購入した製品が画素欠けが多くて嫌なら中古販売で画素欠け有りという名目で売ってまた買いなおす手があります。画素欠けがあっても安く液晶モニターを買いたいという方もいるので結構需要があります。

画素欠け保障

基本的に運悪く画素欠けの液晶モニターを購入してしまっても、交換はできません。しかし、パソコンショップによっては画素欠け保障と呼ばれる保障制度があります。液晶モニターを購入するとき少額支払えば、液晶モニターが画素欠けしてた場合交換してくれます。画素欠けをどうしても使いたくない場合は、この保障に入っておけば安心です。

安さか品質か

液晶モニターを選ぶのは大変難しいです。特にどれがいいかは言えません。安さか品質かどちらを選ぶかはよく考えたいです。とことん品質重視でいくならあまり中途半場なものを選ばず高価な液晶モニターを選ぶことがおすすめです。安い液晶モニターは、輝度のむら、コントラストの差が大きく、また購入してから数ヶ月後に色むらが発生し見られる等、安さの理由がでてきます。

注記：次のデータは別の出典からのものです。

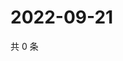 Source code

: # 2022-09-21

共 0 条

<!-- BEGIN WEIBO -->
<!-- 最后更新时间 Wed Sep 21 2022 20:12:41 GMT+0800 (China Standard Time) -->

<!-- END WEIBO -->
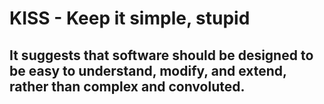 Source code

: # KISS - Keep it simple, stupid

## It suggests that software should be designed to be easy to understand, modify, and extend, rather than complex and convoluted.
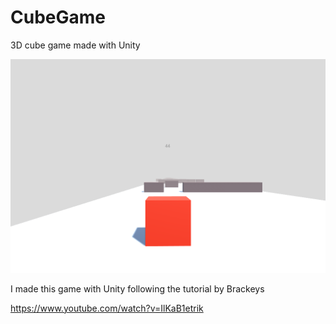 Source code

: # CubeGame
3D cube game made with Unity

![alt text](gameplay_pic.png)


I made this game with Unity following the tutorial by Brackeys

https://www.youtube.com/watch?v=IlKaB1etrik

また高価な液晶モニターは、画質はもちろん、画面の角度調整等細かいところまでしっかりとつくられています。高価なものだと標準的なパソコン1台分の価格以上しますが、満足できると思います。

液晶モニターでテレビやDVD映画をよくみる人は

特にパソコンでテレビやDVD映画を楽しみたい場合、安い液晶モニターでは性能が足りず、やや画面が暗い感じがして不満だと思います。なぜなら特に安い液晶モニターでは輝度が足りないからです。普通の性能の液晶モニターでも、目にきつい程輝度を上げているのに、テレビやDVD映画等をみると、何か暗い感じがしてメリハリがない画質だと感じると思います。よって特に高輝度であることを重視して液晶モニターを選びたいです。